The significance of Wan in this context is not just architectural convenience. The paper states that Wan already encodes rich motion, camera movement, and multi-person scene structure, and that Wan-S2V preserves Wan’s text conditioning while extending it to joint text-plus-audio control. Text remains responsible for global semantics such as camera motion, scene layout, and interaction structure, while audio modulates local motion trajectories, lip synchronization, expressions, and gestures [2508.18621].

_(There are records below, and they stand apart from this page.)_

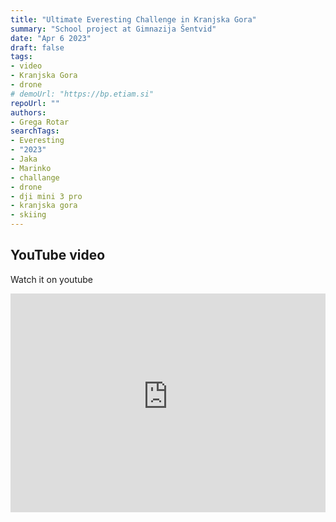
 ```yaml
---
title: "Ultimate Everesting Challenge in Kranjska Gora"
summary: "School project at Gimnazija Šentvid"
date: "Apr 6 2023"
draft: false
tags:
- video
- Kranjska Gora
- drone
# demoUrl: "https://bp.etiam.si"
repoUrl: ""
authors:
- Grega Rotar
searchTags:
- Everesting
- "2023"
- Jaka
- Marinko
- challange
- drone
- dji mini 3 pro
- kranjska gora
- skiing
---
```

## YouTube video
Watch it on youtube
<iframe width="100%" height="350" src="https://www.youtube-nocookie.com/embed/YpUANPHEAfc?si=F4wmAWa0VHaPFqWg" title="YouTube video player" frameborder="0" allow="accelerometer; autoplay; clipboard-write; encrypted-media; gyroscope; picture-in-picture; web-share" referrerpolicy="strict-origin-when-cross-origin" allowfullscreen></iframe>

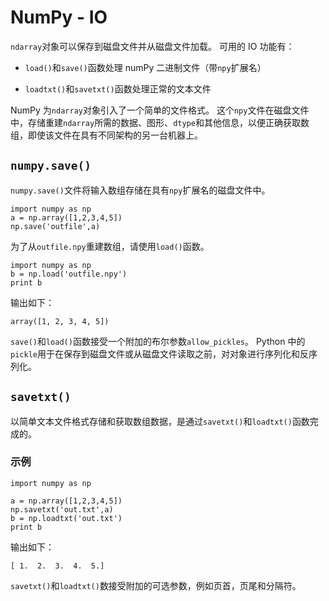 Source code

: 

# NumPy  - IO

`ndarray`对象可以保存到磁盘文件并从磁盘文件加载。 可用的 IO 功能有：

* `load()`和`save()`函数处理 numPy 二进制文件（带`npy`扩展名）

* `loadtxt()`和`savetxt()`函数处理正常的文本文件

NumPy 为`ndarray`对象引入了一个简单的文件格式。 这个`npy`文件在磁盘文件中，存储重建`ndarray`所需的数据、图形、`dtype`和其他信息，以便正确获取数组，即使该文件在具有不同架构的另一台机器上。

## `numpy.save()`

`numpy.save()`文件将输入数组存储在具有`npy`扩展名的磁盘文件中。

```
import numpy as np 
a = np.array([1,2,3,4,5]) 
np.save('outfile',a)
```

为了从`outfile.npy`重建数组，请使用`load()`函数。

```
import numpy as np 
b = np.load('outfile.npy')  
print b 
```

输出如下：

```
array([1, 2, 3, 4, 5])

```

`save()`和`load()`函数接受一个附加的布尔参数`allow_pickles`。 Python 中的`pickle`用于在保存到磁盘文件或从磁盘文件读取之前，对对象进行序列化和反序列化。

## `savetxt()`

以简单文本文件格式存储和获取数组数据，是通过`savetxt()`和`loadtxt()`函数完成的。

### 示例

```
import numpy as np 

a = np.array([1,2,3,4,5]) 
np.savetxt('out.txt',a) 
b = np.loadtxt('out.txt')  
print b 
```

输出如下：

```
[ 1.  2.  3.  4.  5.] 

```

`savetxt()`和`loadtxt()`数接受附加的可选参数，例如页首，页尾和分隔符。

This usage clarifies an important property of Wan as a foundation model: it can be retrofitted into downstream multimodal systems without discarding its cinematic prior. A plausible implication is that Wan’s role is analogous to a reusable generative manifold over which new condition channels can be learned, rather than a backbone that must be narrowly retrained for every task. That interpretation is strongly suggested by the end-to-end Wan-S2V design, though the paper formulates it concretely as preserving Wan’s global text-controlled cinematic plan while introducing per-frame audio-visual attention for local synchronization [2508.18621].
6. Evaluation, efficiency, openness, and limitations
Wan is evaluated through both public and in-house benchmarks. On VBench, Wan 14B reports a total score of (86.22\%), with (86.67\%) visual quality and (84.44\%) semantic quality, while Wan 1.3B reports (83.96\%). On Wan-Bench, the 14B model achieves the highest weighted score, (0.724), and the 1.3B model scores (0.689). Human evaluations reported for text-to-video and image-to-video show strong win rates against both open and commercial systems, including I2V overall win rates up to (81.6\%) against leading competitors [2503.20314].

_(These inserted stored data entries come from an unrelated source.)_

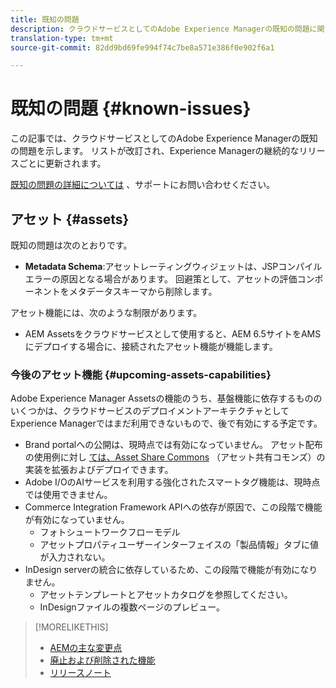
 ```yaml
---
title: 既知の問題
description: クラウドサービスとしてのAdobe Experience Managerの既知の問題に関するリリースノート
translation-type: tm+mt
source-git-commit: 82dd9bd69fe994f74c7be8a571e386f0e902f6a1

---
```



# 既知の問題 {#known-issues}

この記事では、クラウドサービスとしてのAdobe Experience Managerの既知の問題を示します。 リストが改訂され、Experience Managerの継続的なリリースごとに更新されます。

[既知の問題の詳細については](https://helpx.adobe.com/support/experience-manager.html) 、サポートにお問い合わせください。

<!-- 
## Platform {#platform}

## Sites {#sites}
-->

## アセット {#assets}

<!-- Jira label: assets-cloud-known-issues -->

既知の問題は次のとおりです。

* **Metadata Schema**:アセットレーティングウィジェットは、JSPコンパイルエラーの原因となる場合があります。 回避策として、アセットの評価コンポーネントをメタデータスキーマから削除します。 <!-- CQ-4282865 -->

アセット機能には、次のような制限があります。

* AEM Assetsをクラウドサービスとして使用すると、AEM 6.5サイトをAMSにデプロイする場合に、接続されたアセット機能が機能します。

### 今後のアセット機能 {#upcoming-assets-capabilities}

Adobe Experience Manager Assetsの機能のうち、基盤機能に依存するもののいくつかは、クラウドサービスのデプロイメントアーキテクチャとしてExperience Managerではまだ利用できないもので、後で有効にする予定です。

* Brand portalへの公開は、現時点では有効になっていません。 アセット配布の使用例に対し [ては、Asset Share Commons](https://adobe-marketing-cloud.github.io/asset-share-commons/) （アセット共有コモンズ）の実装を拡張およびデプロイできます。
* Adobe I/OのAIサービスを利用する強化されたスマートタグ機能は、現時点では使用できません。
* Commerce Integration Framework APIへの依存が原因で、この段階で機能が有効になっていません。
   * フォトシュートワークフローモデル
   * アセットプロパティユーザーインターフェイスの「製品情報」タブに値が入力されない。
* InDesign serverの統合に依存しているため、この段階で機能が有効になりません。
   * アセットテンプレートとアセットカタログを参照してください。
   * InDesignファイルの複数ページのプレビュー。

>[!MORELIKETHIS]
>
>* [AEMの主な変更点](aem-cloud-changes.md)
>* [廃止および削除された機能](deprecated-removed-features.md)
>* [リリースノート](home.md)

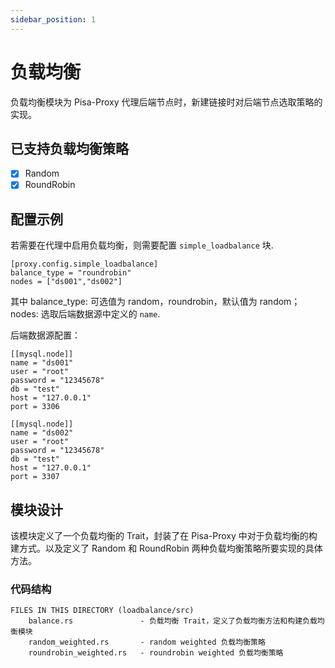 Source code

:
 ```yaml
---
sidebar_position: 1
---
```


# 负载均衡

负载均衡模块为 Pisa-Proxy 代理后端节点时，新建链接时对后端节点选取策略的实现。

## 已支持负载均衡策略
- [x] Random
- [x] RoundRobin

## 配置示例

若需要在代理中启用负载均衡，则需要配置 `simple_loadbalance` 块.
```
[proxy.config.simple_loadbalance]
balance_type = "roundrobin"
nodes = ["ds001","ds002"]
```
其中 balance_type: 可选值为 random，roundrobin，默认值为 random；nodes: 选取后端数据源中定义的 `name`.

后端数据源配置：
```
[[mysql.node]]
name = "ds001"
user = "root"
password = "12345678"
db = "test"
host = "127.0.0.1"
port = 3306

[[mysql.node]]
name = "ds002"
user = "root"
password = "12345678"
db = "test"
host = "127.0.0.1"
port = 3307
```

## 模块设计

该模块定义了一个负载均衡的 Trait，封装了在 Pisa-Proxy 中对于负载均衡的构建方式。以及定义了 Random 和 RoundRobin 两种负载均衡策略所要实现的具体方法。

### 代码结构
	FILES IN THIS DIRECTORY (loadbalance/src)
		balance.rs               - 负载均衡 Trait，定义了负载均衡方法和构建负载均衡模块
		random_weighted.rs       - random weighted 负载均衡策略
		roundrobin_weighted.rs   - roundrobin weighted 负载均衡策略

Efficiency is a central design target. The report states that Wan 1.3B requires only (8.19) GB VRAM, making it compatible with consumer-grade GPUs. At the systems level, Wan combines context parallelism, FSDP, activation offloading, diffusion caching, FP8 GEMM, and 8-bit attention. Diffusion cache alone is reported to provide (1.62\times) speedup on Wan 14B, while FP8 GEMM and 8-bit attention provide additional acceleration. In streaming settings, the report describes 10–20(\times) speedups through consistency distillation and gives examples of real-time generation regimes on A100 and RTX 4090 hardware [2503.20314].
Openness is treated as a defining characteristic of the project. The report states that the entire series of Wan models, source code, training and inference pipelines, evaluation tools, and associated components are released under the Wan 2.1 open-source package at the public repository specified in the report [2503.20314].
The main reported limitations concern fine-grained detail retention under large motion, the substantial computational cost of the 14B model, incomplete specialization for narrow professional domains such as medical or educational video, and the absence of speech generation in the current video-to-audio branch. Wan-S2V adds a related downstream limitation: even with Wan as a cinematic prior, truly nuanced multi-person film interaction and precise camera control driven solely by audio remain difficult [2508.18621].
Taken together, these papers present Wan as an open, large-scale video foundation architecture whose importance lies in both its internal technical design and its role as a reusable prior for downstream multimodal generation. The technical report frames it as a comprehensive model family spanning generation, editing, personalization, streaming, and audio, while Wan-S2V demonstrates that the same pretrained prior can support film-style audio-driven character animation without abandoning its original text-to-video structure [2503.20314].